Records for this exercise -
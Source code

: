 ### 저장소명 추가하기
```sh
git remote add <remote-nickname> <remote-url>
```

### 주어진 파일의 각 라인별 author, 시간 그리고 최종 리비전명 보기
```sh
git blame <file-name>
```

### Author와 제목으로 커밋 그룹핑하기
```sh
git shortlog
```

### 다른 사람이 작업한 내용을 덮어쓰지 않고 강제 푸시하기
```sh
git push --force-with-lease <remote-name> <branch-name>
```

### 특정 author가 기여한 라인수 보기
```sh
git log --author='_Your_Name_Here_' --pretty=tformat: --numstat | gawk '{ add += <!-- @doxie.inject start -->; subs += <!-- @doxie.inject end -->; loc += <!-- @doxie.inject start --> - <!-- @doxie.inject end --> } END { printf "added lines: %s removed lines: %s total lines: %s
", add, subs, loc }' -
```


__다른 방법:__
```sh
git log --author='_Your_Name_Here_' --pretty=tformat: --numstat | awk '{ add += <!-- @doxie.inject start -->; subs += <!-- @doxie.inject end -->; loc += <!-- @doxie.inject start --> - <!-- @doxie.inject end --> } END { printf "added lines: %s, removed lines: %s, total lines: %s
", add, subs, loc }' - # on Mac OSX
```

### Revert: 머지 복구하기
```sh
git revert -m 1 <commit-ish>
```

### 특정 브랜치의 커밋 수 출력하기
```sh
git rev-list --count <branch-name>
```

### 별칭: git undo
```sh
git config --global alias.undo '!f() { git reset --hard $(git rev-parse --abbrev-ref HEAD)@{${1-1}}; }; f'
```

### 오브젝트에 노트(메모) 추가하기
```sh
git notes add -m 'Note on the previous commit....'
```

Your instructions -
Among the lines above, return those that contain the string "added".

Task output -
git log --author='_Your_Name_Here_' --pretty=tformat: --numstat | gawk '{ add += <!-- @doxie.inject start -->; subs += <!-- @doxie.inject end -->; loc += <!-- @doxie.inject start --> - <!-- @doxie.inject end --> } END { printf "added lines: %s removed lines: %s total lines: %s
git log --author='_Your_Name_Here_' --pretty=tformat: --numstat | awk '{ add += <!-- @doxie.inject start -->; subs += <!-- @doxie.inject end -->; loc += <!-- @doxie.inject start --> - <!-- @doxie.inject end --> } END { printf "added lines: %s, removed lines: %s, total lines: %s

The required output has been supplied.